The key to successfully sew shades is to take the measurements correctly. I explain how below.
Before taking measurements you have to decide if you want inside or outside mounted shades.
Inside mount blinds fit inside the window frame and will give you a clean look. Outside mounted blinds are mounted outside the frame, are a little wider, and cover the window frame when shut.
The window where I want to place my tie-up blinds is in my daughter’s bedroom and there are already roman shades placed. So I opted for inside mounted shades.
You can also watch the tie up shade tutorial on video.
Supplies to sew tie-up shades
Supplies you will need to make tie up window curtains:
How to measure for blinds
Measures the window dimensions and decide if you want 1, 2 or more shades.
These two windows are quite long, I decided I wanted two blinds that cover the high of both windows.
The two blinds will be identical, one is the red square and one is the blue square (picture above).
To cover the window, the dimension of my finished shades must be 42 in. x 60 in. (108 cm x 152cm).
Now, look at the blue rectangle on the left of the picture above. The shade is made of two pieces of fabric, one flat horizontal rectangle above and one larger vertical rectangle below.
Both are sewn together and on this seam are attached the ribbons that will hold the blind open.
The flat horizontal rectangle has the width of your finished blind + 2 inches seam allowance. In my case is 42 in. + 2 in. = 44 in. (108cm + 5cm = 113 cm).
You can decide the high of the flat rectangle. I will suggest keeping it between 1/4 and 1/3 of your blind total high. My flat rectangle finished high must be 15 in. and I added 2 in. seam allowance, so 17 in. (38cm + 5cm = 43cm)
The piece of fabric I will cut to make the flat rectangle is 44in x 17 in (113cm x 43cm).
The large rectangle will have the same width as the flat one, so in my case is 42 in. + 2 in. = 44 in. (108cm + 5cm = 113 cm)
The high of the large rectangle is the window high less the flat rectangle finished high. In my case 60in. – 15in. = 45in.
You must add 2 in. seam allowance at this measure. So 45in. + 2in. = 47in. is the high of the large rectangle.
The fabric measures to make the large rectangle is 44in. x 47in.
You also need 4 pieces of ribbons. Two pieces to sew in front and two to sew on the back. The ribbons must be cut at the same high of the large rectangle, this means 47in. in my case.
Now you have your two fabric rectangles and 4 ribbon pieces, ready to start sewing tie-up shades!
Place the large rectangle o a flat surface, right side facing up.
Place two ribbons on the fabric. The ribbons are placed at more or less 1/4 of the total width. In my case, it’s 11 in. from each fabric edge (width is 44 in. divided by 4 is 11in.).
On top of the fabric and ribbons, place the flat rectangle, wrong side up, and align both top edges.
Pin along the top edge and pin the ribbons too.
Slide two more ribbons under the fabric. Place them aligned with the ribbons that are in between and pin them with the fabric edges too.

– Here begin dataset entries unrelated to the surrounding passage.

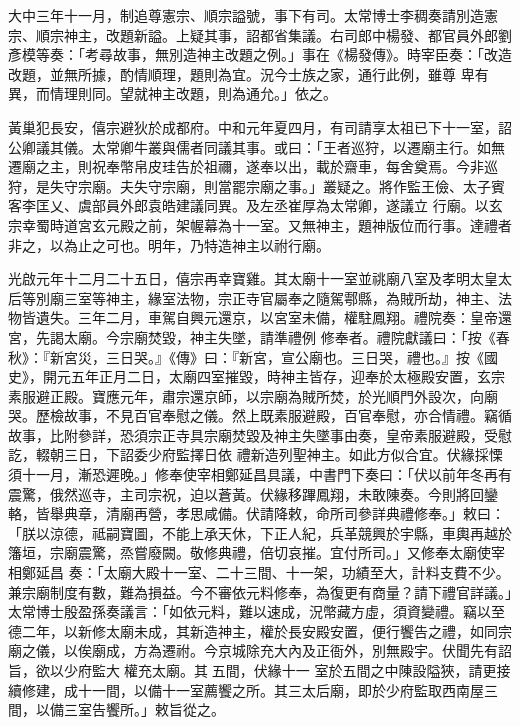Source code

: \begin{pinyinscope}
 大中三年十一月，制追尊憲宗、順宗謚號，事下有司。太常博士李稠奏請別造憲宗、順宗神主，改題新謚。上疑其事，詔都省集議。右司郎中楊發、都官員外郎劉彥模等奏：「考尋故事，無別造神主改題之例。」事在《楊發傳》。時宰臣奏：「改造改題，並無所據，酌情順理，題則為宜。況今士族之家，通行此例，雖尊
 卑有異，而情理則同。望就神主改題，則為通允。」依之。



 黃巢犯長安，僖宗避狄於成都府。中和元年夏四月，有司請享太祖已下十一室，詔公卿議其儀。太常卿牛叢與儒者同議其事。或曰：「王者巡狩，以遷廟主行。如無遷廟之主，則祝奉幣帛皮珪告於祖禰，遂奉以出，載於齋車，每舍奠焉。今非巡狩，是失守宗廟。夫失守宗廟，則當罷宗廟之事。」叢疑之。將作監王儉、太子賓客李匡乂、虞部員外郎袁皓建議同異。及左丞崔厚為太常卿，遂議立
 行廟。以玄宗幸蜀時道宮玄元殿之前，架幄幕為十一室。又無神主，題神版位而行事。達禮者非之，以為止之可也。明年，乃特造神主以祔行廟。



 光啟元年十二月二十五日，僖宗再幸寶雞。其太廟十一室並祧廟八室及孝明太皇太后等別廟三室等神主，緣室法物，宗正寺官屬奉之隨駕鄠縣，為賊所劫，神主、法物皆遺失。三年二月，車駕自興元還京，以宮室未備，權駐鳳翔。禮院奏：皇帝還宮，先謁太廟。今宗廟焚毀，神主失墜，請準禮例
 修奉者。禮院獻議曰：「按《春秋》：『新宮災，三日哭。』《傳》曰：『新宮，宣公廟也。三日哭，禮也。』按《國史》，開元五年正月二日，太廟四室摧毀，時神主皆存，迎奉於太極殿安置，玄宗素服避正殿。寶應元年，肅宗還京師，以宗廟為賊所焚，於光順門外設次，向廟哭。歷檢故事，不見百官奉慰之儀。然上既素服避殿，百官奉慰，亦合情禮。竊循故事，比附參詳，恐須宗正寺具宗廟焚毀及神主失墜事由奏，皇帝素服避殿，受慰訖，輟朝三日，下詔委少府監擇日依
 禮新造列聖神主。如此方似合宜。伏緣採慄須十一月，漸恐遲晚。」修奉使宰相鄭延昌具議，中書門下奏曰：「伏以前年冬再有震驚，俄然巡寺，主司宗祝，迫以蒼黃。伏緣移蹕鳳翔，未敢陳奏。今則將回鑾輅，皆舉典章，清廟再營，孝思咸備。伏請降敕，命所司參詳典禮修奉。」敕曰：「朕以涼德，祗嗣寶圖，不能上承天休，下正人紀，兵革競興於宇縣，車輿再越於籓垣，宗廟震驚，烝嘗廢闕。敬修典禮，倍切哀摧。宜付所司。」又修奉太廟使宰相鄭延昌
 奏：「太廟大殿十一室、二十三間、十一架，功績至大，計料支費不少。兼宗廟制度有數，難為損益。今不審依元料修奉，為復更有商量？請下禮官詳議。」太常博士殷盈孫奏議言：「如依元料，難以速成，況幣藏方虛，須資變禮。竊以至德二年，以新修太廟未成，其新造神主，權於長安殿安置，便行饗告之禮，如同宗廟之儀，以俟廟成，方為遷祔。今京城除充大內及正衙外，別無殿宇。伏聞先有詔旨，欲以少府監大權充太廟。其五間，伏緣十一
 室於五間之中陳設隘狹，請更接續修建，成十一間，以備十一室薦饗之所。其三太后廟，即於少府監取西南屋三間，以備三室告饗所。」敕旨從之。




\end{pinyinscope}
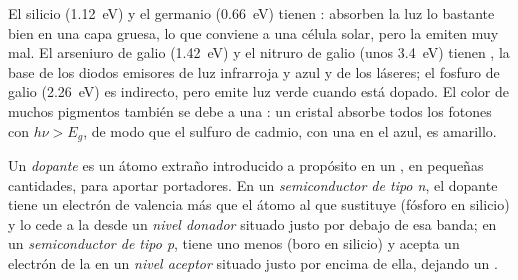 El silicio (\qty{1.12}{eV}) y el germanio (\qty{0.66}{eV}) tienen :
absorben la luz lo bastante bien en una capa gruesa, lo que conviene a una célula solar, pero
la emiten muy mal. El arseniuro de galio (\qty{1.42}{eV}) y el nitruro de galio (unos
\qty{3.4}{eV}) tienen , la base de los diodos emisores de luz infrarroja y
azul y de los láseres; el fosfuro de galio (\qty{2.26}{eV}) es indirecto, pero emite luz verde
cuando está dopado. El color de muchos pigmentos también se debe a una : un cristal
absorbe todos los fotones con $h\nu > E_g$, de modo que el sulfuro de cadmio, con una  en el azul,
es amarillo.

\begin{definition}[Dopado]\label{def:b3:solid-state:doping}
Un \emph{dopante} es un átomo extraño introducido a propósito en un ,
en pequeñas cantidades, para aportar portadores. En un \emph{semiconductor de
tipo n}, el dopante tiene un electrón de valencia más
que el átomo al que sustituye (fósforo en silicio) y lo cede a la
 desde un \emph{nivel donador} situado justo por debajo de esa
banda; en un \emph{semiconductor de tipo p}, tiene uno
menos (boro en silicio) y acepta un electrón de la  en un
\emph{nivel aceptor} situado justo por encima de ella, dejando un .
\end{definition}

So Just to be sure you have all the layers in order. You must have, starting from your flat surface, two ribbons, the large rectangle, two ribbons and the flat rectangle.
All layers are pinned together along the top edge.
You can now sewing them together!
Remove the pins. Open the seam and iron.
As you want the blind to look nice inside and out, you will finish nicely the back seam with a double fold hem.
Take the lower side of the seam, fold the edge inward and pin. You can pass the iron to hold the fold, then make a seam to hold in place.
Take the upper side of the seam and repeat. Fold the edge inward, iron, pin and sew. Don’t forget place the ribbons down, you don’t want to sew them here.
Time to finish the blind edges. Make a double fold, iron and pin to hold in place.
Sew along the edge. Repeat to finish the same way the bottom edges and both sides.
finish the top edge making a simple fold. You pi it an then sew it. There is no need of a double fold here as you will be adding a velco over it.
Place the velco next to the top edge, on the back of the shade. I used adhesive velcro so I just glue it on the fabric.
You can also use regular velcro and sew it o the blind.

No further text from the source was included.